Bucket List Worthy
Bright city lights, vehicle headlights and even porch lights have been stifling the beauty of the night sky with “light pollution” for decades. But that doesn’t mean those special places to throw a blanket on the ground and stare at the sky have gone extinct. In fact, groups like the International Dark-Sky Association have been promoting the preservation of night time darkness for the benefit of wild animals, plants and stargazers for years.
Thanks to such organizations, the following are some of the best and darkest places around the globe to just tilt your head back and stare.
New Zealand’s south island offers plenty of places to stargaze, but among the best is the expansive Aoraki Mackenzie International Dark Sky Reserve. Inside the reserve is the famous village of Lake Tekapo. No stargazer should miss a trip to this village that offers astro-tourism companies and plenty of darkness at night.

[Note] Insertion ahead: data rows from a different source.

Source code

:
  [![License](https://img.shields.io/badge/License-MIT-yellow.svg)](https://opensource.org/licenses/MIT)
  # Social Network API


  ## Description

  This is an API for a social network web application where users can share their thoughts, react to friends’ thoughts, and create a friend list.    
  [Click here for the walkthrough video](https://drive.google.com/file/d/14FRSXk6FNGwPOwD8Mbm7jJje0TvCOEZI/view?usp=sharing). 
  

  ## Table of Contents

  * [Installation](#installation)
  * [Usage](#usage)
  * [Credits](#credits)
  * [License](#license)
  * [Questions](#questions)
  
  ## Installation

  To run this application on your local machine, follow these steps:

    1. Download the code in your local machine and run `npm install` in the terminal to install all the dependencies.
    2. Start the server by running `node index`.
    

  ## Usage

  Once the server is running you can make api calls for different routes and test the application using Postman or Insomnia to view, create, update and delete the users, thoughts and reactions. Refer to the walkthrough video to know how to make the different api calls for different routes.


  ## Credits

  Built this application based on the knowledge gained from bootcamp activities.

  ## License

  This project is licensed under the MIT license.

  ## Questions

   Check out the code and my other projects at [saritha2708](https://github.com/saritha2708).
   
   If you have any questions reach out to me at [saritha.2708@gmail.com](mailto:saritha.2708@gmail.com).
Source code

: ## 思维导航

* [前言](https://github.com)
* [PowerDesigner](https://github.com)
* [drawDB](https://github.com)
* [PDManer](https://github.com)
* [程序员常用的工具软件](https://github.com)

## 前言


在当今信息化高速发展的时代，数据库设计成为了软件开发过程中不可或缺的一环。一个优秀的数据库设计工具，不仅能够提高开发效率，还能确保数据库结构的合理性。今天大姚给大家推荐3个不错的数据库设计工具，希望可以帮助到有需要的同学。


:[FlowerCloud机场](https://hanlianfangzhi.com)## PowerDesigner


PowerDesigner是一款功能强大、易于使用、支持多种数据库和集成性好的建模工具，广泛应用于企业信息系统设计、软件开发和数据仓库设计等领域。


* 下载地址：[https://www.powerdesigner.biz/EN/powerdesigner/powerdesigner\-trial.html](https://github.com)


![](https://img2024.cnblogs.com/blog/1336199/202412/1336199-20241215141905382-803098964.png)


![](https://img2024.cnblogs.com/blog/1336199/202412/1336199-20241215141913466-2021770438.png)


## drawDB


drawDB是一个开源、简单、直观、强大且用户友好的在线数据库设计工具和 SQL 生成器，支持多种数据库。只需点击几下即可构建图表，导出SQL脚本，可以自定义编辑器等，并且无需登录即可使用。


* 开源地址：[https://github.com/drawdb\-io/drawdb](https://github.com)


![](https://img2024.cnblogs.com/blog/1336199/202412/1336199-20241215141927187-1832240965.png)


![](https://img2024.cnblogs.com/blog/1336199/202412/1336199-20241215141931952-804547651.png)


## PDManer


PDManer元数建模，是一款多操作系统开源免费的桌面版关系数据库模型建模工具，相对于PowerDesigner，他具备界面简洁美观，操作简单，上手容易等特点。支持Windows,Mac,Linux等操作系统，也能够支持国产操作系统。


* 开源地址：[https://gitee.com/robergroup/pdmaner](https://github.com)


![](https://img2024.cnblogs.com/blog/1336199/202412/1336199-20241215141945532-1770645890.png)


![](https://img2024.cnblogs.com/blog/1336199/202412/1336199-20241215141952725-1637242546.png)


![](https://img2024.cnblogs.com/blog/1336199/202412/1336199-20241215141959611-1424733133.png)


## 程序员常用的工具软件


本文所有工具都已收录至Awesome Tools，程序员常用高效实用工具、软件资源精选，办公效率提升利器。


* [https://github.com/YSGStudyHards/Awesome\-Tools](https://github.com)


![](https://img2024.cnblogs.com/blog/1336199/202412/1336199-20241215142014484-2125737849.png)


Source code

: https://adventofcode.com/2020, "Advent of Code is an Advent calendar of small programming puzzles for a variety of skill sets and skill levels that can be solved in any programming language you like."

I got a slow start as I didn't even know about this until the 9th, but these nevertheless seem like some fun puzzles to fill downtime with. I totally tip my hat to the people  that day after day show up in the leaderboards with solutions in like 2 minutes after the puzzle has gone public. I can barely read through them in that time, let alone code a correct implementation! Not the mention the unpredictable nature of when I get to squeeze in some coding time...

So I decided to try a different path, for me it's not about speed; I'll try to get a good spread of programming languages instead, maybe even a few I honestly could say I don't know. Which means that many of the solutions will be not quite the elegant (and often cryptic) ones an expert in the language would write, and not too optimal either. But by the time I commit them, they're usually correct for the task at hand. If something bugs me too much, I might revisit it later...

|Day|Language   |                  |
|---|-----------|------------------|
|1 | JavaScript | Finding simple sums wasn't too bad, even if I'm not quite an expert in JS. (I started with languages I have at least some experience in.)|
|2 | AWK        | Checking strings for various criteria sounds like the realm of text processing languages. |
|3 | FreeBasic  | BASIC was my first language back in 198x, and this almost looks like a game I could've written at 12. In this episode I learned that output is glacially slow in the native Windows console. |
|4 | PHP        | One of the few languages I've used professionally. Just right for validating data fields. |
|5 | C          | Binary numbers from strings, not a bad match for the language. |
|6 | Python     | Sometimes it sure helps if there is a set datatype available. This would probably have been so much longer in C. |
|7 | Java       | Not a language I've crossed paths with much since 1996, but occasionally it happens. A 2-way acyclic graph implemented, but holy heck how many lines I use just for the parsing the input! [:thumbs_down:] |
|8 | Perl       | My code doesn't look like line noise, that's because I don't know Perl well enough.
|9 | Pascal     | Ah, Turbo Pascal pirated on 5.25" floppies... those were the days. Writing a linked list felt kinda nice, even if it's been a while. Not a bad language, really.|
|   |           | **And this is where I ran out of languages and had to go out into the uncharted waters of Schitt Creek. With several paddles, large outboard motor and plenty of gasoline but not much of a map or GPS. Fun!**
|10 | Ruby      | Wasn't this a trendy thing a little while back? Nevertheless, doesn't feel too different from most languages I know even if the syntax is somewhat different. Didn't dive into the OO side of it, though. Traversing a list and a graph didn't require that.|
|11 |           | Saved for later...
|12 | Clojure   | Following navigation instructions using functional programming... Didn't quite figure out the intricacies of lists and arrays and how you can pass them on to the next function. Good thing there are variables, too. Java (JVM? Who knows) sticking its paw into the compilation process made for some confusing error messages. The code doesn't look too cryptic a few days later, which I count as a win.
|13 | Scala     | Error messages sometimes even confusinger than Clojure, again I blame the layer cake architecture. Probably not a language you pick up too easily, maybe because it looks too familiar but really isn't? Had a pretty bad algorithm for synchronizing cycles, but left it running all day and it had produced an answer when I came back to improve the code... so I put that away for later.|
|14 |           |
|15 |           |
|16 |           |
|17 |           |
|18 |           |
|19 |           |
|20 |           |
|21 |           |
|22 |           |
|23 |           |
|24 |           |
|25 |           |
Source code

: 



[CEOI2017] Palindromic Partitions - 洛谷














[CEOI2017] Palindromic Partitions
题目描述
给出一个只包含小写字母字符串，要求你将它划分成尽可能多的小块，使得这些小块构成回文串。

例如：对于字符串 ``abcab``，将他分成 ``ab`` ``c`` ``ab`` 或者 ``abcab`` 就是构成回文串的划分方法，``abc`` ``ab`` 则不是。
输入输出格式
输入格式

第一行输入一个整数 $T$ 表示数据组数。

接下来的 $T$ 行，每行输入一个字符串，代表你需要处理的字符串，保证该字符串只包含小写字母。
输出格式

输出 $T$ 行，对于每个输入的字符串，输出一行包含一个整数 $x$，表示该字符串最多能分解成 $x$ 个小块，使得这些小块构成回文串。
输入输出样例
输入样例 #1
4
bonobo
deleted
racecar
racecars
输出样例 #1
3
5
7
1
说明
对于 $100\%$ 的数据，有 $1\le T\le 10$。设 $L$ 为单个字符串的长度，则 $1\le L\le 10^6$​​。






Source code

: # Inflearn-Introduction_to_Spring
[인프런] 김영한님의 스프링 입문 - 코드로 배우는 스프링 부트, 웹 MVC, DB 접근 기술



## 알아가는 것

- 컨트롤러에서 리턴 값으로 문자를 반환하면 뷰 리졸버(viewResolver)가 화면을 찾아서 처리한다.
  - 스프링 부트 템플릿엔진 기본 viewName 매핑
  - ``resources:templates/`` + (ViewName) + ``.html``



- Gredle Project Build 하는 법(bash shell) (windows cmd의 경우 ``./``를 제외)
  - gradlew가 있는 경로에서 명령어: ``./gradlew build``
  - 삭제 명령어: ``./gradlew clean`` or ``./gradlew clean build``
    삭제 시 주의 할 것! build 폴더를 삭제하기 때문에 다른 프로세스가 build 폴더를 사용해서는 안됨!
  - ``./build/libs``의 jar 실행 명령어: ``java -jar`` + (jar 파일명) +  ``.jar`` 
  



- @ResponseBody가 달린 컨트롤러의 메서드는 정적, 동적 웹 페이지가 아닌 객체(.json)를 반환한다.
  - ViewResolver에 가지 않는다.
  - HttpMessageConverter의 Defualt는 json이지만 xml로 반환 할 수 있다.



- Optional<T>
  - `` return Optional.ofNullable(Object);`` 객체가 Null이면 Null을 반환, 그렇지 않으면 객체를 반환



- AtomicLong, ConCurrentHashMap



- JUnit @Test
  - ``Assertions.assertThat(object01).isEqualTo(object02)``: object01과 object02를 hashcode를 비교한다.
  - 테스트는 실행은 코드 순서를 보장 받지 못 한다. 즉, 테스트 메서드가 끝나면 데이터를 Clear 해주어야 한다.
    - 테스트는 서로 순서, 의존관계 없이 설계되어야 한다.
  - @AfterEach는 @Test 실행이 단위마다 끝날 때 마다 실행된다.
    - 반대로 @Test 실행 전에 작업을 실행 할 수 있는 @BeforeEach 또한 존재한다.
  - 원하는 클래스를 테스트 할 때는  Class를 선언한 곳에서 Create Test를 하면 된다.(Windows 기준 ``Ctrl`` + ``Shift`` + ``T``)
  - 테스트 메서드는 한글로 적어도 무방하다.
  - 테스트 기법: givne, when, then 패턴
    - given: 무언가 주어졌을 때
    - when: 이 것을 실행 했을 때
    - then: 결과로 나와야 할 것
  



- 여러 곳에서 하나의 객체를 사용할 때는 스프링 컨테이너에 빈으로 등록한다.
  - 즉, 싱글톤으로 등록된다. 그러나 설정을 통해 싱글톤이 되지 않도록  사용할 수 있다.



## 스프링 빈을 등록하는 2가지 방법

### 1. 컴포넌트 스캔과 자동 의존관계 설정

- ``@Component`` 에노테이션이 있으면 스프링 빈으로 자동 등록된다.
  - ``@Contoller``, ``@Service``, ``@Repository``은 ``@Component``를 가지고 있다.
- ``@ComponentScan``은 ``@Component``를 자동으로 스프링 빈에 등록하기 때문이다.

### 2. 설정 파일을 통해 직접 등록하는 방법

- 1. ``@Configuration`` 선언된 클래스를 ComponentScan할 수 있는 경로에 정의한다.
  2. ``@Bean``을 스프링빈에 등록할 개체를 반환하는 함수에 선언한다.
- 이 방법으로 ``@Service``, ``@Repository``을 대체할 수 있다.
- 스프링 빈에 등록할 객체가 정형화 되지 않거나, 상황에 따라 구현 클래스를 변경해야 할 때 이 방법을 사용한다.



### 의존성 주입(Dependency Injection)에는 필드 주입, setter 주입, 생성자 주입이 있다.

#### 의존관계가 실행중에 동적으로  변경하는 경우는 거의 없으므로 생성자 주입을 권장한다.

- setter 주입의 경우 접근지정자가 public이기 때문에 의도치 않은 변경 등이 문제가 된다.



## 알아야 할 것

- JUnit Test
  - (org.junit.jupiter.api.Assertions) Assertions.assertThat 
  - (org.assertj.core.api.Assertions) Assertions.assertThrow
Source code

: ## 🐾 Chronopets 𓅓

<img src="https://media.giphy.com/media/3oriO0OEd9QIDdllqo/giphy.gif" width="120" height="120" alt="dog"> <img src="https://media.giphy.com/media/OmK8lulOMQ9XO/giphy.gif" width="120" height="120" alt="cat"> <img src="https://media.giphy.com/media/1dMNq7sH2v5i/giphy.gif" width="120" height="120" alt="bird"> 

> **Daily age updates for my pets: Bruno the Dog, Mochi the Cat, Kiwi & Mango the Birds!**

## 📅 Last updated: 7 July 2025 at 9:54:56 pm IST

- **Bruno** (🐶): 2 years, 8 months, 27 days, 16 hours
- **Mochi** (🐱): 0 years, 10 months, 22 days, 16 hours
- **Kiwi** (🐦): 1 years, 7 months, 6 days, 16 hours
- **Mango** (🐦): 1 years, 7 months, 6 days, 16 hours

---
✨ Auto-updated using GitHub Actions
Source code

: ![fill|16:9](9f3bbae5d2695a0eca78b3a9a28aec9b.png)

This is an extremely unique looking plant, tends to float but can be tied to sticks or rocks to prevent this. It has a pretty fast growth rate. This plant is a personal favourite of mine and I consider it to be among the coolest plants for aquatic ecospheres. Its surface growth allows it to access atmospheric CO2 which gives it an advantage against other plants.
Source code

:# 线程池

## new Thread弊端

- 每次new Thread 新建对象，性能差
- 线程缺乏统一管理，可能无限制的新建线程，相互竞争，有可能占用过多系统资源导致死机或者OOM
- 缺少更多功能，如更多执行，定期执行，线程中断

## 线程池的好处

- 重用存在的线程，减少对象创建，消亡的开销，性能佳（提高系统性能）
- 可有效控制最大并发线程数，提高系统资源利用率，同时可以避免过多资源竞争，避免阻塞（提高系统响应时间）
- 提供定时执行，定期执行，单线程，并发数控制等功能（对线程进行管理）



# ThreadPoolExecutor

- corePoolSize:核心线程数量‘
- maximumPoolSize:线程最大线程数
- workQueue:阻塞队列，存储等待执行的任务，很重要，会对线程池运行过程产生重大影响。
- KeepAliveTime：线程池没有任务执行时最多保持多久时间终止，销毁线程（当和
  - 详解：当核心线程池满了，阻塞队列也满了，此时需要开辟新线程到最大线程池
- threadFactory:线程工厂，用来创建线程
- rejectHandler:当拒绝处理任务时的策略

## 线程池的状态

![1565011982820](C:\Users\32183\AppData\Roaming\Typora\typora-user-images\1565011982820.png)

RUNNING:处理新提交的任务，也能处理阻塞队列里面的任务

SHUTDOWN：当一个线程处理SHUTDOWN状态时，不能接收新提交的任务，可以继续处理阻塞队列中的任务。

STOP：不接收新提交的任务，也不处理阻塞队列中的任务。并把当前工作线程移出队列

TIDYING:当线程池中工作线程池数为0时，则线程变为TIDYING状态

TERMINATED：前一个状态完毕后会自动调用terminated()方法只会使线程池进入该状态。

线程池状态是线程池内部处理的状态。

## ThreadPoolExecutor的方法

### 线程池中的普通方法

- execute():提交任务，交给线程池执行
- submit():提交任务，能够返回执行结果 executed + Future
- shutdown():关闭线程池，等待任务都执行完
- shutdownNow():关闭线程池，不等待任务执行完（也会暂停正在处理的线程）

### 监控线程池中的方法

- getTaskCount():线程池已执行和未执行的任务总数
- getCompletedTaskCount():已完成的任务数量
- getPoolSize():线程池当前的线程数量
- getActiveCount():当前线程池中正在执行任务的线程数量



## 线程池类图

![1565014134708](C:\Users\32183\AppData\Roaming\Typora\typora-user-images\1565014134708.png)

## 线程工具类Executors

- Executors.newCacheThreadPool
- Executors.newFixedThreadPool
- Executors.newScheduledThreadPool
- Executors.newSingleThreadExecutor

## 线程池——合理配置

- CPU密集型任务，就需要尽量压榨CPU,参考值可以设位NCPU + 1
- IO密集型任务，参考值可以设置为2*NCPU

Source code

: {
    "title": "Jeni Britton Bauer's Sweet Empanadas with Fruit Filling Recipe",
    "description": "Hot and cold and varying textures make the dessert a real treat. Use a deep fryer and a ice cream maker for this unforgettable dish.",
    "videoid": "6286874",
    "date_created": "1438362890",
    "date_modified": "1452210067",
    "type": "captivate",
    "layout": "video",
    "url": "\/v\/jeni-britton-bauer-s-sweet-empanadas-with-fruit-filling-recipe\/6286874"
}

The Atacama Desert in northern Chile boasts high altitudes and practically zero light pollution. And because this area is one of the driest on earth, it’s very unlikely you’ll have to worry about cloud cover.
Jasper National Park has long been known for its breathtaking landscapes, but many visitors don’t know that when the sun goes down, Jasper continues to shine. Visit during the annual Dark Sky Festival at the end of October to learn even more about Jasper’s after dark wonders.
Stargazers traveling to southwest Ireland will find paradise in the remote Kerry International Dark Sky Reserve. The reserve is bordered by the Atlantic Ocean on one side and is so far from any major cities that it’s one of the darkest parks in all of Europe.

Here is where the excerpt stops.